TASK REQUIREMENTS – A single number is the whole answer: how many lines in this listing contain "include".

MATERIAL FOR THIS TASK –
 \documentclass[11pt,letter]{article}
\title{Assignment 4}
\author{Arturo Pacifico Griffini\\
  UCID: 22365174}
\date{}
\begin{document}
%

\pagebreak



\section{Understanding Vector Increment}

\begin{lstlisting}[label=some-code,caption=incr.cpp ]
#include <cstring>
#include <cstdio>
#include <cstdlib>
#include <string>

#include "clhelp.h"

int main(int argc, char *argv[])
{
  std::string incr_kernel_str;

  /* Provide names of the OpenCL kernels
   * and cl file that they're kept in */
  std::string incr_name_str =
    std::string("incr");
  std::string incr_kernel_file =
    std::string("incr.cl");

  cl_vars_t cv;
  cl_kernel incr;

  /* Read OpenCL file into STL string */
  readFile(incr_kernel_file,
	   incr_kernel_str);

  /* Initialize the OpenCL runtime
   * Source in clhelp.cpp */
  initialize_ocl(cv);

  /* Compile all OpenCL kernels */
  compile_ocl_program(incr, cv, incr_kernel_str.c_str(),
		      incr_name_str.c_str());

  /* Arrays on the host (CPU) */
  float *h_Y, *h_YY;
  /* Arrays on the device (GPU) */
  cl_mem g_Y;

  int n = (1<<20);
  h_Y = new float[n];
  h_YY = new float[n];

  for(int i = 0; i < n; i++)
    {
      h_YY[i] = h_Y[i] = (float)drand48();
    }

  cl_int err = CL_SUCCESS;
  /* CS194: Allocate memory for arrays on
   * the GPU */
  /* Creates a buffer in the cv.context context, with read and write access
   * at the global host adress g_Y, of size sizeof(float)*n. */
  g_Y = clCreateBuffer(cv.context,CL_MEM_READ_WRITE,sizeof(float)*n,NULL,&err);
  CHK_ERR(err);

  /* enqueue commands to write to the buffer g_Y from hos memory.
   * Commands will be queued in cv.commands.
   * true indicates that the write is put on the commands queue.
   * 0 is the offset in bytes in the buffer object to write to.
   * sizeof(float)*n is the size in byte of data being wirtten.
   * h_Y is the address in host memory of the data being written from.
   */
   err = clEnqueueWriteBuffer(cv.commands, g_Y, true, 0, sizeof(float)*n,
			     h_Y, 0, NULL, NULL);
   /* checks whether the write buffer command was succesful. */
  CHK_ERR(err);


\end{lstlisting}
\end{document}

--

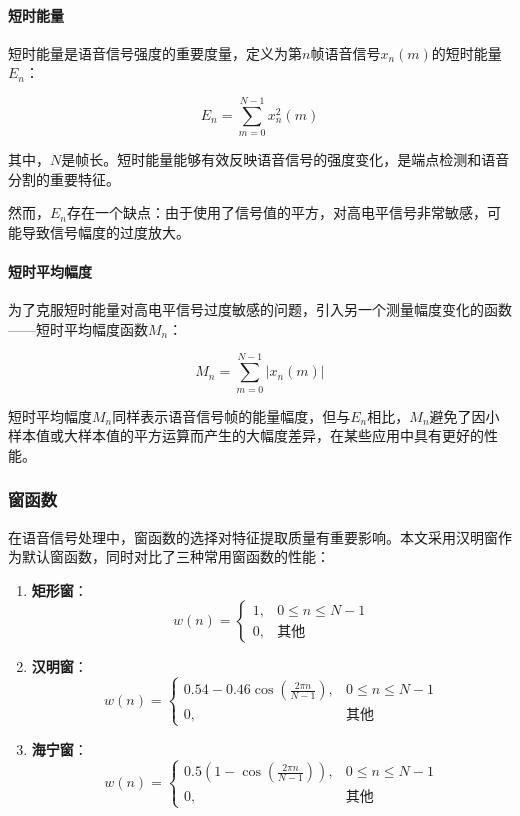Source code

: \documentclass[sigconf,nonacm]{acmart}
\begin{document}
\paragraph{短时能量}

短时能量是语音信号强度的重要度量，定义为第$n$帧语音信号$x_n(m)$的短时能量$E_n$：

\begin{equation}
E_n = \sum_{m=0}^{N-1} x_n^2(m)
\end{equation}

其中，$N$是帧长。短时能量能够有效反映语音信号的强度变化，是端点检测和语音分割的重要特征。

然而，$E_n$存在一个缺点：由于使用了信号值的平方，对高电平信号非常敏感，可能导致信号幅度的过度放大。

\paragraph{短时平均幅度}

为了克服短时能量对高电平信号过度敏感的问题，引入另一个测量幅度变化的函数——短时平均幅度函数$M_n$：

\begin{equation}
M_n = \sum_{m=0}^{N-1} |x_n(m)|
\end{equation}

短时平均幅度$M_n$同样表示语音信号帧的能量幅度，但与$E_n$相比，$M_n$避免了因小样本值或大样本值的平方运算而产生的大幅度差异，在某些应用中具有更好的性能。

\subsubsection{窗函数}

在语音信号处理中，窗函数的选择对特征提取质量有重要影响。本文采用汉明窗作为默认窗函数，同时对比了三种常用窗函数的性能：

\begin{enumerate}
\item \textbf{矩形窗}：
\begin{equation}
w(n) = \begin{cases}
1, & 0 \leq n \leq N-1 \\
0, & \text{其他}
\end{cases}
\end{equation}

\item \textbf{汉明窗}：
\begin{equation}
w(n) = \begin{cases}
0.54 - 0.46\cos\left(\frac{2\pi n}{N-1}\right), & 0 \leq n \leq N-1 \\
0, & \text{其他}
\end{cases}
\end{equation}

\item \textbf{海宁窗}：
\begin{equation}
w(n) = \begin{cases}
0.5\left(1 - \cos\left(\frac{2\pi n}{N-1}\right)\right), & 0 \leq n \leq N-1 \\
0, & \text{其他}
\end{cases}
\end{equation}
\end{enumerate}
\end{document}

RESULT FOR THIS TASK – 5